Ah, por supuesto. Él podía hablarle libremente porque ella nunca había conocido a Andrew Wiggin. Tal vez Peter no era más que un aspecto de la naturaleza de Ender, todo lo que Ender temía y despreciaba de sí mismo. Pero ella nunca podría compararlos a los dos. Fuera lo que fuese Peter, no importaba quién lo controlase, ella era su confidente.
Y eso la convertía, una vez más, en la sirvienta de alguien. También había sido confidente de Qing-jao.
Se estremeció, como para desprenderse de aquella triste comparación. No, se dijo. No es lo mismo. Porque ese joven que deambula sin rumbo entre las flores silvestres no tiene ningún poder sobre mí, excepto el de hablarme de su dolor con la esperanza de que lo comprenda. Lo que yo le dé se lo daré libremente.
Cerró los ojos y apoyó la cabeza en el marco de la puerta. Daré libremente, sí. ¿Pero qué planeo darle? Bueno, exactamente lo que quiere: mi lealtad, mi devoción, mi ayuda en todo lo que emprenda. Sumergirme en él. ¿Y por qué planeo hacer todo esto? Porque, por mucho que dude de sí mismo, tiene el poder de ganarse a la gente para su causa.
Abrió de nuevo los ojos y salió al prado a su encuentro. Peter la vio y esperó sin decir nada mientras se acercaba. Las abejas zumbaron a su alrededor; las mariposas revoloteaban por el aire, evitándola de algún modo en su vuelo caótico. En el último momento, ella extendió una mano y cogió a una abeja de una flor, cerró el puño y luego, rápidamente, antes de que la abeja pudiera picarla, la lanzó a la cara de Peter.

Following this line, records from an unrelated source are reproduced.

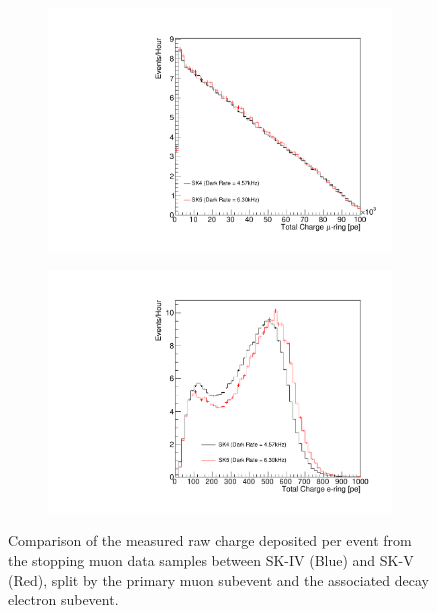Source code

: \begin{figure}[h]
  \begin{subfigure}[t]{0.48\textwidth}
    \includegraphics[width=\textwidth, trim={0mm 0mm 0mm 0mm}, clip, page=1]{Figures/Simulations/ChargeAssociatedWithMuon.pdf}
  \end{subfigure}%
  \begin{subfigure}[t]{0.48\textwidth}
    \includegraphics[width=\textwidth, trim={0mm 0mm 0mm 0mm}, clip, page=1]{Figures/Simulations/ChargeAssociatedWithDecayE.pdf}
  \end{subfigure}  
  \caption{Comparison of the measured raw charge deposited per event from the stopping muon data samples between SK-IV (Blue) and SK-V (Red), split by the primary muon subevent and the associated decay electron subevent.}
  \label{fig:Simulations_MeasuredChargeDistribution}
\end{figure}

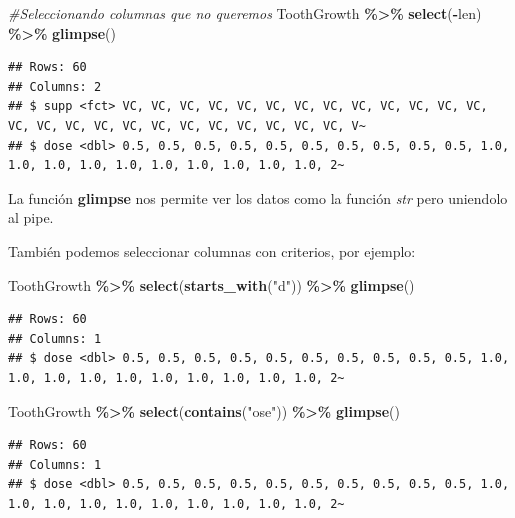 \documentclass[
]{book}
\newenvironment{Shaded}{\begin{snugshade}}{\end{snugshade}}
\newcommand{\CommentTok}[1]{\textcolor[rgb]{0.56,0.35,0.01}{\textit{#1}}}
\newcommand{\FunctionTok}[1]{\textcolor[rgb]{0.13,0.29,0.53}{\textbf{#1}}}
\newcommand{\NormalTok}[1]{#1}
\newcommand{\SpecialCharTok}[1]{\textcolor[rgb]{0.81,0.36,0.00}{\textbf{#1}}}
\newcommand{\StringTok}[1]{\textcolor[rgb]{0.31,0.60,0.02}{#1}}
\begin{document}
\begin{Shaded}
\begin{Highlighting}[]
\CommentTok{\#Seleccionando columnas que no queremos}
\NormalTok{ToothGrowth }\SpecialCharTok{\%\textgreater{}\%} \FunctionTok{select}\NormalTok{(}\SpecialCharTok{{-}}\NormalTok{len) }\SpecialCharTok{\%\textgreater{}\%} \FunctionTok{glimpse}\NormalTok{()}
\end{Highlighting}
\end{Shaded}

\begin{verbatim}
## Rows: 60
## Columns: 2
## $ supp <fct> VC, VC, VC, VC, VC, VC, VC, VC, VC, VC, VC, VC, VC, VC, VC, VC, VC, VC, VC, VC, VC, VC, VC, VC, VC, V~
## $ dose <dbl> 0.5, 0.5, 0.5, 0.5, 0.5, 0.5, 0.5, 0.5, 0.5, 0.5, 1.0, 1.0, 1.0, 1.0, 1.0, 1.0, 1.0, 1.0, 1.0, 1.0, 2~
\end{verbatim}

La función \textbf{glimpse} nos permite ver los datos como la función \emph{str} pero uniendolo al pipe.

También podemos seleccionar columnas con criterios, por ejemplo:\\

\begin{Shaded}
\begin{Highlighting}[]
\NormalTok{ToothGrowth }\SpecialCharTok{\%\textgreater{}\%} \FunctionTok{select}\NormalTok{(}\FunctionTok{starts\_with}\NormalTok{(}\StringTok{"d"}\NormalTok{)) }\SpecialCharTok{\%\textgreater{}\%} \FunctionTok{glimpse}\NormalTok{()}
\end{Highlighting}
\end{Shaded}

\begin{verbatim}
## Rows: 60
## Columns: 1
## $ dose <dbl> 0.5, 0.5, 0.5, 0.5, 0.5, 0.5, 0.5, 0.5, 0.5, 0.5, 1.0, 1.0, 1.0, 1.0, 1.0, 1.0, 1.0, 1.0, 1.0, 1.0, 2~
\end{verbatim}

\begin{Shaded}
\begin{Highlighting}[]
\NormalTok{ToothGrowth }\SpecialCharTok{\%\textgreater{}\%} \FunctionTok{select}\NormalTok{(}\FunctionTok{contains}\NormalTok{(}\StringTok{"ose"}\NormalTok{)) }\SpecialCharTok{\%\textgreater{}\%} \FunctionTok{glimpse}\NormalTok{()}
\end{Highlighting}
\end{Shaded}

\begin{verbatim}
## Rows: 60
## Columns: 1
## $ dose <dbl> 0.5, 0.5, 0.5, 0.5, 0.5, 0.5, 0.5, 0.5, 0.5, 0.5, 1.0, 1.0, 1.0, 1.0, 1.0, 1.0, 1.0, 1.0, 1.0, 1.0, 2~
\end{verbatim}
\end{document}
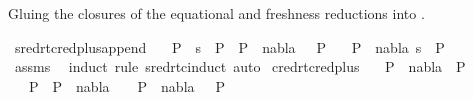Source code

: \begin{isabellebody}
\endisatagproof
{\isafoldproof}%
%
\isadelimproof
%
\endisadelimproof
%
\begin{isamarkuptext}%
Gluing the closures of the equational and freshness reductions into .%
\end{isamarkuptext}\isamarkuptrue%
\isamarkupfalse%
\ sred{\isacharunderscore}{\kern0pt}rtc{\isacharunderscore}{\kern0pt}red{\isacharunderscore}{\kern0pt}plus{\isacharunderscore}{\kern0pt}append{\isacharcolon}{\kern0pt}\isanewline
\ \ \ {\isachardoublequoteopen}P{}\ {\isasymturnstile}\ s\ {\isasymleadsto}\isactrlsup {\isacharasterisk}{\kern0pt}\ P{}{\isachardoublequoteclose}\ \ {\isachardoublequoteopen}P{}\ {\isasymTurnstile}\ {\isacharparenleft}{\kern0pt}nabla{\isacharcomma}{\kern0pt}\ {\isacharbrackleft}{\kern0pt}{\isacharbrackright}{\kern0pt}{\isacharparenright}{\kern0pt}\ {\isasymRightarrow}\ P{}{\isachardoublequoteclose}\isanewline
\ \ \ {\isachardoublequoteopen}P{}\ {\isasymTurnstile}\ {\isacharparenleft}{\kern0pt}nabla{\isacharcomma}{\kern0pt}\ s{\isacharparenright}{\kern0pt}\ {\isasymRightarrow}\ P{}{\isachardoublequoteclose}\isanewline
%
\isadelimproof
\ \ %
\endisadelimproof
%
\isatagproof
{}\isamarkupfalse%
\ assms\ \isamarkupfalse%
\ {\isacharparenleft}{\kern0pt}induct\ rule{\isacharcolon}{\kern0pt}\ sred{\isacharunderscore}{\kern0pt}rtc{\isachardot}{\kern0pt}induct{\isacharparenright}{\kern0pt}\ auto%
\endisatagproof
{\isafoldproof}%
%
\isadelimproof
\isanewline
%
\endisadelimproof
\isanewline
{}\isamarkupfalse%
\ cred{\isacharunderscore}{\kern0pt}rtc{\isacharunderscore}{\kern0pt}red{\isacharunderscore}{\kern0pt}plus{\isacharcolon}{\kern0pt}\isanewline
\ \ \ {\isachardoublequoteopen}P{}\ {\isasymturnstile}\ nabla\ {\isasymrightarrow}\isactrlsup {\isacharasterisk}{\kern0pt}\ P{}{\isachardoublequoteclose}\isanewline
\ \ \ {\isachardoublequoteopen}{\isacharparenleft}{\kern0pt}P{}\ {\isacharequal}{\kern0pt}\ P{}\ {\isasymand}\ nabla\ {\isacharequal}{\kern0pt}\ {\isacharbraceleft}{\kern0pt}{\isacharbraceright}{\kern0pt}{\isacharparenright}{\kern0pt}\ {\isasymor}\ P{}\ {\isasymTurnstile}\ {\isacharparenleft}{\kern0pt}nabla{\isacharcomma}{\kern0pt}\ {\isacharbrackleft}{\kern0pt}{\isacharbrackright}{\kern0pt}{\isacharparenright}{\kern0pt}\ {\isasymRightarrow}\ P{}{\isachardoublequoteclose}\isanewline

\end{isabellebody}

Extrañado, sorprendido, Peter espantó a la furiosa abeja, se agachó, la esquivó, y finalmente echó a correr unos cuantos pasos antes de que el insecto continuara su camino entre las flores. Sólo entonces se volvió hacia ella, airado.
—¿A qué ha venido eso?
Ella se rió, no pudo evitarlo. ¡Había puesto una cara tan graciosa!
—Oh, bueno, ríete. Ya veo que vas a ser una magnífica compañía.
—Enfádate, no me importa —dijo Wang-mu—. Pero te diré una cosa. ¿Crees que allá en Lusitania, el aiúa de Ender ha pensado de pronto «¡Ay, una abeja!» y te ha hecho espantarla y esquivarla como si fueras un payaso?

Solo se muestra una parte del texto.